According to Variety, Warner Records unveiled a strategic partnership with Randall "Sickamore" Medford and Three Times Louder. The arrangement gives the imprint a major-label platform while Sickamore continues to lead it as a creative institute.

The imprint will continue its partnership with SoundCloud, preserving a pipeline that has already helped surface emerging talent. That continuity matters for an audience that tracks how digital platforms and traditional labels share artist development.

Why Is Laila the Flagship Artist?

Brooklyn-bred Laila will serve as the flagship artist for the Three Times Louder and Warner Records partnership. The deal launches with her new single "Miss Mango," putting her release schedule at the center of the announcement.

Sickamore said Laila is "the exact archetype of an artist we dreamed of when starting Three Times Louder: resourceful, fearless, and infinitely creative." He added that Warner Records "respects her autonomy and has the infrastructure to amplify her genius without compromise."

What Does This Mean for Sickamore's Other Roles?

The partnership does not pull Sickamore away from his existing management work. Variety reports he will continue alongside Travis Scott and David Stromberg at Cactus Jack Management, where he co-manages Don Toliver.

That dual track underscores why the deal is being read as an expansion rather than a full exit from the executive's current ecosystem. Warner gains Sickamore's A&R instincts while he keeps operating across management and imprint leadership.

How Did Warner Leadership Frame the Deal?
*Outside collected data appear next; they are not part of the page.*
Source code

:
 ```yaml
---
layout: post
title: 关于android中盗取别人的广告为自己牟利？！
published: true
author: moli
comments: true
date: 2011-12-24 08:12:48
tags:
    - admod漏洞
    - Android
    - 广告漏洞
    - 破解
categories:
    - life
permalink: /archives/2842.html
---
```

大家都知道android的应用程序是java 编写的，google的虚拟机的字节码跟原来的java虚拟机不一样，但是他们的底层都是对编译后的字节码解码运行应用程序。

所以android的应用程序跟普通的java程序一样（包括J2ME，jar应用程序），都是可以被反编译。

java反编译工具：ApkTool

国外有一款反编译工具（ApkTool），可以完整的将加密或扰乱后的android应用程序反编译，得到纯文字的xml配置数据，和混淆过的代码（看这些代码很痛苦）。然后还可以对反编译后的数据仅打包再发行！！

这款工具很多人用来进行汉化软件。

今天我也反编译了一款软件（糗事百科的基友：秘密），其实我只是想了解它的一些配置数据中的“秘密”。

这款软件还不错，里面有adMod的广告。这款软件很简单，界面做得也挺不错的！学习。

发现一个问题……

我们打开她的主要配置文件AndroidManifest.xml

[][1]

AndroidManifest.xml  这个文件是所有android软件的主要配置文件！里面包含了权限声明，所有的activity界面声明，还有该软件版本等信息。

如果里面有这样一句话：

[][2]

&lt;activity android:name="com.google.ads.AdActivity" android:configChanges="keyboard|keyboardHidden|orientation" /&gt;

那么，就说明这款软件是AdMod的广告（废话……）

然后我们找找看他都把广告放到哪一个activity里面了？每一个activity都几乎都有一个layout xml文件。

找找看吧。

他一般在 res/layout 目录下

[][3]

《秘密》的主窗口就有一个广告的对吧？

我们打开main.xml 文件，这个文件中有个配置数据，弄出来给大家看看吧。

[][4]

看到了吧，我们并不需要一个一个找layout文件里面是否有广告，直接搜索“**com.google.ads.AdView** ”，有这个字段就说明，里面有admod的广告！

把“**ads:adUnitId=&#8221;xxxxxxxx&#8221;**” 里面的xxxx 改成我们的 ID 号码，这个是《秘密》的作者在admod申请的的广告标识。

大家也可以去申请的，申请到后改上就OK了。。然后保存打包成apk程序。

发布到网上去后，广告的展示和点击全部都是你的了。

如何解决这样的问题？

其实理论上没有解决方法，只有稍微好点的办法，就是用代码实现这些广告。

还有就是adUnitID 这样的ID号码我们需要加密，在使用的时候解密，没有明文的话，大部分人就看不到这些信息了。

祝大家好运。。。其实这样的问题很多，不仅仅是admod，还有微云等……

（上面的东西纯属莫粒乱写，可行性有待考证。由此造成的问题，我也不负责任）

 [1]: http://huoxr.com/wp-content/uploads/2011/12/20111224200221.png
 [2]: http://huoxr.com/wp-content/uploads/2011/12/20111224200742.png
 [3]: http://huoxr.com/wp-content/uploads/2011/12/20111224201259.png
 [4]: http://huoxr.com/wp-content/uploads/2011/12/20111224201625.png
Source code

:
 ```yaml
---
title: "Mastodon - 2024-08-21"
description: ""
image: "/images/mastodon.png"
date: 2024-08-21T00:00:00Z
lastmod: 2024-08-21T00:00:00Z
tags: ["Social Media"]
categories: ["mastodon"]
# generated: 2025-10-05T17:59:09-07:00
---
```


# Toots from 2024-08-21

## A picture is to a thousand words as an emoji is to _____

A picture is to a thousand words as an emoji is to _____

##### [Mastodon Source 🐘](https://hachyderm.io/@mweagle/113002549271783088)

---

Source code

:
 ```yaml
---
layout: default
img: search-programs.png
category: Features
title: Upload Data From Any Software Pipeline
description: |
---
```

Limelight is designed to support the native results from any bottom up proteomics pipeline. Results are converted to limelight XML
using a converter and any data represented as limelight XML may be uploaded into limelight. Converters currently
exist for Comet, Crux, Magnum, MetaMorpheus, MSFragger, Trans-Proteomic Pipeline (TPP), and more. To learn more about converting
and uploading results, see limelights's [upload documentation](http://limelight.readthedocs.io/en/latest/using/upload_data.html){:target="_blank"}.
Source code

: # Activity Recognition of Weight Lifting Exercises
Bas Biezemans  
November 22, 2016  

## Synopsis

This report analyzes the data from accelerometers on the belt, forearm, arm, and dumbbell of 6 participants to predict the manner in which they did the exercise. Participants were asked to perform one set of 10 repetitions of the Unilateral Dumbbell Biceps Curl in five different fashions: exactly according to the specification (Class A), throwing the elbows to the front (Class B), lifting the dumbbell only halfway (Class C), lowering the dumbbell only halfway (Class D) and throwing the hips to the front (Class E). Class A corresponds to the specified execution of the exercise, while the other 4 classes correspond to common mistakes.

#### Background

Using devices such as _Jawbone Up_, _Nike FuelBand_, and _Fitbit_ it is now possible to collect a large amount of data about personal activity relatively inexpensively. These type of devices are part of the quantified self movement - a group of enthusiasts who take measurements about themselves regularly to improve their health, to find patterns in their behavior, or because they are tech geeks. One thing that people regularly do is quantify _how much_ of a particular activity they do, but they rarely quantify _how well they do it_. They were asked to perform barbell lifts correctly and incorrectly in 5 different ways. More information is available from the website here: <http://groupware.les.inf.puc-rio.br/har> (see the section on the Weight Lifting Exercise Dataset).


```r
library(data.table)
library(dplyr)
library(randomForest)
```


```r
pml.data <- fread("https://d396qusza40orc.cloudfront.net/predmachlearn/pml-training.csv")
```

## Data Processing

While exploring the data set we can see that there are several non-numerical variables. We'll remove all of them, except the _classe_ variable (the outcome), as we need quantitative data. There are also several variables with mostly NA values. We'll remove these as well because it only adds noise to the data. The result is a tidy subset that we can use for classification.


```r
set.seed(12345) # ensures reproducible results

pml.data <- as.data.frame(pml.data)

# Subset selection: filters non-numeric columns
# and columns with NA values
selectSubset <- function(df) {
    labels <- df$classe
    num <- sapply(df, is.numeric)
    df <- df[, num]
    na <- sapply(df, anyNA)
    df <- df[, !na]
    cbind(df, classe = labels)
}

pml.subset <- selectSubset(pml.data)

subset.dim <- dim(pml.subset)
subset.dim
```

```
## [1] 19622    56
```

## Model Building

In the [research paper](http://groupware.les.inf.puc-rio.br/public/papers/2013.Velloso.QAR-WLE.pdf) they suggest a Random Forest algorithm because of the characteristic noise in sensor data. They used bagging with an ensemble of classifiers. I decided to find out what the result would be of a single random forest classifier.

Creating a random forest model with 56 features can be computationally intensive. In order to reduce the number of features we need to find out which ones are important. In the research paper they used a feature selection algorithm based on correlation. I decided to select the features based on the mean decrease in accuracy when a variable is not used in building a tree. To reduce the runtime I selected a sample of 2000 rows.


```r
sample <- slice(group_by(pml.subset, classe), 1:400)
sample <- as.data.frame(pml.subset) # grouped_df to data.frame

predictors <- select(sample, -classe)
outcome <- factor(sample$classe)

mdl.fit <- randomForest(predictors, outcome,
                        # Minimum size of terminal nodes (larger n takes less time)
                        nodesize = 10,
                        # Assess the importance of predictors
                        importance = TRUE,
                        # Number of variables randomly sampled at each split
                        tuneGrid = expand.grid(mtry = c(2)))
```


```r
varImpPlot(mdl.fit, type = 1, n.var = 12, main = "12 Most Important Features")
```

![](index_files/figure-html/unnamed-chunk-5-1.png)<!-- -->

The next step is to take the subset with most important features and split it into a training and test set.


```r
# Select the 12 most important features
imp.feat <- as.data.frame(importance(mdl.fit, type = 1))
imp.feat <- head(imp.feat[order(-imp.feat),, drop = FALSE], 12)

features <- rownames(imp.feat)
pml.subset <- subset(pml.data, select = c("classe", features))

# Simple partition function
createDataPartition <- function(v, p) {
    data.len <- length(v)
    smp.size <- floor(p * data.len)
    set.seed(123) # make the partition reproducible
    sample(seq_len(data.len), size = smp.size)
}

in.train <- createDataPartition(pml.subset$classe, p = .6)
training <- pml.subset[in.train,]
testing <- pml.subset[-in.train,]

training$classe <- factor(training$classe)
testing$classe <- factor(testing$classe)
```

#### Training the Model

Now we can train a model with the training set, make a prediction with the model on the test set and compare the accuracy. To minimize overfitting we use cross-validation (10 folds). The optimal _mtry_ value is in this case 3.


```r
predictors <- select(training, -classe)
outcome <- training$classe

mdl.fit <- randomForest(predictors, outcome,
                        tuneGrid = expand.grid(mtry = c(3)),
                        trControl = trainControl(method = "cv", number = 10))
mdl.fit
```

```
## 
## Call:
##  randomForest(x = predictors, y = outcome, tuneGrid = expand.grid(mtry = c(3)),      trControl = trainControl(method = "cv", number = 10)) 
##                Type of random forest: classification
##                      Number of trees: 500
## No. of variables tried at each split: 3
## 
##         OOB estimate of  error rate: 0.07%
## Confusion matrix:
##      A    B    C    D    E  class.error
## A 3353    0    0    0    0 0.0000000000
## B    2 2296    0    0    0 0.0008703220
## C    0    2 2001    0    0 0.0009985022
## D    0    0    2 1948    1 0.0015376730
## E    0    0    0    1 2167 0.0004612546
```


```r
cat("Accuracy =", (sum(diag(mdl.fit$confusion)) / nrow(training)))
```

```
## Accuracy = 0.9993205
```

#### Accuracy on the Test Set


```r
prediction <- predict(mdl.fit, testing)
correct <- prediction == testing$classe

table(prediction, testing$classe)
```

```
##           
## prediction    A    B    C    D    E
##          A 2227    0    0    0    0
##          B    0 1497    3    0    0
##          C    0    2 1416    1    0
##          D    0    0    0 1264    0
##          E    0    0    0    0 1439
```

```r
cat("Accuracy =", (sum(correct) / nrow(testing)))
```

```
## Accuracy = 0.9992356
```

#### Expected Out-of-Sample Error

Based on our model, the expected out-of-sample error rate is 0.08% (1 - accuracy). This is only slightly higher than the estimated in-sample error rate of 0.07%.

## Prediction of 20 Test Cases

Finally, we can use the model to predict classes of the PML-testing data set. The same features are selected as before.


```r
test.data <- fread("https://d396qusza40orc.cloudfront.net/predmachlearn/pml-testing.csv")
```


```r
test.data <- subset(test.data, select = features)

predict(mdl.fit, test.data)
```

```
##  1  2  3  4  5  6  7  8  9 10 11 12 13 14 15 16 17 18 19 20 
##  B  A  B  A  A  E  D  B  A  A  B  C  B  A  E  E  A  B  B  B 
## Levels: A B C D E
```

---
Warner CEO-co-chairman Aaron Bay-Schuck praised Sickamore's track record in the announcement. He said Sickamore's "reputation as one of the culture's most important and impactful disruptors most definitely precedes him," noting he has been a trusted confidant to major superstars.

Bay-Schuck added that "the same acumen and vision underscore Three Times Louder," and that Warner is "excited to team up with him and to elevate it to the next level." A photo accompanying the report shows Tom Corson, COO-co-chairman of Warner Records Group; Sickamore; Laila; and Bay-Schuck.

Why Does This Partnership Matter Now?

The deal is built around a clear launch point: Laila's single "Miss Mango" arrives as the first release under the Three Times Louder and Warner Records alliance. That gives the partnership an immediate commercial marker rather than a vague future roadmap.

Executives on both sides stressed autonomy and scale. Sickamore highlighted Warner's ability to amplify Laila "without compromise," while Bay-Schuck said Warner is "excited to team up with him and to elevate" Three Times Louder. Together, those statements frame the music industry moves Warner is making as a bet on Sickamore's artist-development model.